The exam will NOT include material that was in the readings but that we did not discuss in class, or use in our programming assignments or the practical problems.

Types of questions

  • Determine the output/result of code
  • Rewrite code with better style
  • Identify bugs in code
  • Reassemble jumbled Python statements into a viable function
  • Fill-in missing statements in code
  • Translate code from NumPy/datascience to “built-in” Python
  • Write code to solve a problem
  • Map algorithms to specific implementations and vice-versa
  • Determine and compare big-O time complexity and execution time

Review Questions

Solutions will be available after class (make sure to reload the page).

  1. You are given four programs, each uses one of four different implementation for searching a sorted array: iterative linear search, recursive linear search, iterative binary search, recursive binary search. Unfortunately you don’t know which program uses which approach, but you do know the last five calls of the mystery sorting function for each program.

    1. Search called with lists of length 433, 432, 431, 430, 429.

    2. Search called once with list of length 1000.

    3. Search called once with list of length 1000.

    4. Search called with lists of length 16, 8, 4, 2, 1

    Which program uses which approach. If there is insufficient information to answer uniquely, indicate the possible programs.

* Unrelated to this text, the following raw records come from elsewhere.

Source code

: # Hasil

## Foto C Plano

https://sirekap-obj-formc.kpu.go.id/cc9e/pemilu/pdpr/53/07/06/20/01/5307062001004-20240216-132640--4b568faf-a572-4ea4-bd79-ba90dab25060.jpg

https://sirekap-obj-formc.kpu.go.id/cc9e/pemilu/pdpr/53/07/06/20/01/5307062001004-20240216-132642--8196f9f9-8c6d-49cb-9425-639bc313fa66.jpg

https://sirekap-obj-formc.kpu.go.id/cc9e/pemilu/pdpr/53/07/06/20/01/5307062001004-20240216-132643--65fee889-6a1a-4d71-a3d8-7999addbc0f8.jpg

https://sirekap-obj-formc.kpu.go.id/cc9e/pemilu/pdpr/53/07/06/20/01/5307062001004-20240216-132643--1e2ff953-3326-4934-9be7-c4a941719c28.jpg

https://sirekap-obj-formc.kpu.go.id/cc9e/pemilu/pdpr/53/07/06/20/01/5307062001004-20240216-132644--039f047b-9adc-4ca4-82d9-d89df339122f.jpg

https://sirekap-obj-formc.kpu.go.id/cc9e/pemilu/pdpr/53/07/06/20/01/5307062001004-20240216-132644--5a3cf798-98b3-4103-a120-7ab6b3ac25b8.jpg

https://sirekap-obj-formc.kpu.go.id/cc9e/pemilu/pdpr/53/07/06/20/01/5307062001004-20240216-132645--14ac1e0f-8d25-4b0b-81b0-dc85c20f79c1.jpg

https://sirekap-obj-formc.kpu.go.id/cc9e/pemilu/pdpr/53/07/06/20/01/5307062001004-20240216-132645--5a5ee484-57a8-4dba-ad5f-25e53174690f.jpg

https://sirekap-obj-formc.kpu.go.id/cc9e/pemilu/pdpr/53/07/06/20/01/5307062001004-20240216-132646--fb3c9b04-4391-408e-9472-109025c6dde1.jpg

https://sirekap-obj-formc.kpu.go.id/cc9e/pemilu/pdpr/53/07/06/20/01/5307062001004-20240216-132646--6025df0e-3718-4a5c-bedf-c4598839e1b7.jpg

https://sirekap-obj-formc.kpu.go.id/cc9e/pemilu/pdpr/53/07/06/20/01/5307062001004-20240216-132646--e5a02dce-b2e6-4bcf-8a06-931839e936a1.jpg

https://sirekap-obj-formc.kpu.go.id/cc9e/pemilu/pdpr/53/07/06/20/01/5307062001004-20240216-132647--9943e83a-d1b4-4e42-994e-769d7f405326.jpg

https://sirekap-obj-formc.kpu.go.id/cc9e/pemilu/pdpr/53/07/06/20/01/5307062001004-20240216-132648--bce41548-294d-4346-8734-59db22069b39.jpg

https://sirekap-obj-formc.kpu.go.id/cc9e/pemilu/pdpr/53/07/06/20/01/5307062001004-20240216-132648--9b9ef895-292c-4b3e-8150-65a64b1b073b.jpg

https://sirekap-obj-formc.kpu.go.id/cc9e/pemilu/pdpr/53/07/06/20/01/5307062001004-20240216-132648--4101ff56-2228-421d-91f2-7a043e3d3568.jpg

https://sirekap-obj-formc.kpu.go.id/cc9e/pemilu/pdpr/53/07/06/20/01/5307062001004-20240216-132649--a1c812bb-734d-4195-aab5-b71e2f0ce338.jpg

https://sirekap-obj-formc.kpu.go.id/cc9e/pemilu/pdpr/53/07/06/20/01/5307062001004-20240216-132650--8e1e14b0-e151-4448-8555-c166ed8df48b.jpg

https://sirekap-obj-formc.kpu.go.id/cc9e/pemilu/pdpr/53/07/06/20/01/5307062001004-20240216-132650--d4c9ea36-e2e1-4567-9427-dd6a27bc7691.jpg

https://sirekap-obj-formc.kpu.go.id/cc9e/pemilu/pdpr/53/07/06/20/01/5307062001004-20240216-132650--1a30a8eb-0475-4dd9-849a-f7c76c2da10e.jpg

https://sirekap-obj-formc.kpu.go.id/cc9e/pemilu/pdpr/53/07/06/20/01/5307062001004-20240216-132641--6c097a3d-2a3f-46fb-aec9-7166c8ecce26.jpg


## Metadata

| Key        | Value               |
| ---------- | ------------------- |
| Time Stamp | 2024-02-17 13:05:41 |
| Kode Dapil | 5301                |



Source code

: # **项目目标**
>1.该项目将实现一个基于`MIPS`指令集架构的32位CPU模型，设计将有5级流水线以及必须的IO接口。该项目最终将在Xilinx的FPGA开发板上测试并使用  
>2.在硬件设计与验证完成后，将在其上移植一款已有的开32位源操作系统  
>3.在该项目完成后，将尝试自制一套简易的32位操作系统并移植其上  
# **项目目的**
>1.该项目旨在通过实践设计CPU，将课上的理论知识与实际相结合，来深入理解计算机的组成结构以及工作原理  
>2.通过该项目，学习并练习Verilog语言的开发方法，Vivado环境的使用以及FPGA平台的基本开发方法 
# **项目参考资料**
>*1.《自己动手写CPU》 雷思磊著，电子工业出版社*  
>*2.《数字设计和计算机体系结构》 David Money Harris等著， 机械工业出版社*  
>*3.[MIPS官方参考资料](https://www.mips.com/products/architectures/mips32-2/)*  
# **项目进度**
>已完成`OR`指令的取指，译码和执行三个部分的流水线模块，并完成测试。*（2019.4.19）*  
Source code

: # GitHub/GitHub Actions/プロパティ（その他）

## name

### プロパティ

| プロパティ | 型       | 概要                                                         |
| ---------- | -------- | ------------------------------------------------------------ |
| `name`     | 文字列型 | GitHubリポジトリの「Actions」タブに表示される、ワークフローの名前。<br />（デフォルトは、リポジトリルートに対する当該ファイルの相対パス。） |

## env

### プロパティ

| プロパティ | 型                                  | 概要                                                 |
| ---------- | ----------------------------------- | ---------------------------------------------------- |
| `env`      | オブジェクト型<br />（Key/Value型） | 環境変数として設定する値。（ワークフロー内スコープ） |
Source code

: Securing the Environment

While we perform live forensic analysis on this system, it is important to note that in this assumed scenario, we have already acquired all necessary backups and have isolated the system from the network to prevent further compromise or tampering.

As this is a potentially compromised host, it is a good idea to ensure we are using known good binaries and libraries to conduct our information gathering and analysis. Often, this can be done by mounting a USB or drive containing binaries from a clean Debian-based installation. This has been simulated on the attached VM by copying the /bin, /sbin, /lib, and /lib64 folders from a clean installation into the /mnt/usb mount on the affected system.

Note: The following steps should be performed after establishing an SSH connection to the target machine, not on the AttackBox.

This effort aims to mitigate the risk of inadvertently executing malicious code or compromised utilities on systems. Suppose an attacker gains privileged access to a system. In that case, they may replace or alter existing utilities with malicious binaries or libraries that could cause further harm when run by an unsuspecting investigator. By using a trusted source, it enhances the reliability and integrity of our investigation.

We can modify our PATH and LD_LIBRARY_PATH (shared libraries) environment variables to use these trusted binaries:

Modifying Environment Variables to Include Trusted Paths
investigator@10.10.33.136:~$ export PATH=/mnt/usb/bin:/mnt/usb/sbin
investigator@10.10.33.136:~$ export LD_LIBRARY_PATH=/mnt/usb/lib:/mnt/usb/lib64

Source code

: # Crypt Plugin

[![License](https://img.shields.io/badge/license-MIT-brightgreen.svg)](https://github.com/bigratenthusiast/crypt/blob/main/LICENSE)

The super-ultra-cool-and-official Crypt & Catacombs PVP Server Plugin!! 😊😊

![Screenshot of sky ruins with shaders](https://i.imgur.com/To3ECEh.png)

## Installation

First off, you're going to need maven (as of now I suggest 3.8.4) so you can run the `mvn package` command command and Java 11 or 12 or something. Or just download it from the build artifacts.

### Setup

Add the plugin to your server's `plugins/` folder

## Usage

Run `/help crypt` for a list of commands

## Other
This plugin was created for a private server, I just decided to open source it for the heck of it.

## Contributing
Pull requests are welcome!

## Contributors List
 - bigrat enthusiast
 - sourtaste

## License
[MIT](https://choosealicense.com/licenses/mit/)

    Since search in program A is called with lists decreasing in size by one, we infer recursive linear search. Since search in program D is called with lists decreasing by a factor of 2, we infer recursive binary search. Given the available information, programs B and C could both be iterative linear search or iterative binary search.

    If there is insufficient information to answer uniquely suggest an experiment(s) to uniquely identify the approach used by each program.

    Assuming that search is measurable portion of the runtime and we can change the inputs to the search function, we could try doubling the input size. Since linear search has a time complexity of \(\mathcal{O}(n)\), its runtime should double (or at least increase noticeably), while for binary search as a time complexity of \(\mathcal{O}(\log n)\), and so its run time would only increase minimally.

    In practice we could likely observe differences in the absolute run time. But recall the big-O really describes the growth rate as the input grows very large (recall it is described as asymptotic analysis), not the runtime and that two algorithms have the same complexity necessarily mean that they have the same runtime, or if one has lower big-O time complexity that it is predictably faster than the other.

  2. What is the Big-O worst-case time complexity of the following Python code? Assume that list1 and list2 are lists of the same length.

    def difference(list1, list2):
        result = []
        for val1 in list1:
            if val1 not in list2:
                result.append(val1)
        return result

    The outer loop has n iterations, while the in operation has a worst-case time complexity of n, so the total worst-case time complexity is \(\mathcal{O}(n^2)\).

    The not in operator in this context is equivalent to not (val1 in list2). The worst case time complexity for in on a list is \(\mathcal{O}(n)\) because we potentially have to examine all the elements in the list. The average case is still \(\mathcal{O}(n)\), because on average we will need to examine half the elements.

    How could solve this more efficiently? With the subtraction operator on sets.

    Why does in use linear search instead of something faster, like binary search? The in operator is designed to work on any list, not just sorted lists. And as we observed in the practice problems, checking if a listed is sorted has the same time complexity as linear search. And so checking first if a list is sorted and then using binary search does not improve our worst case time complexity compared to just using linear search and likely makes the code slower in practice.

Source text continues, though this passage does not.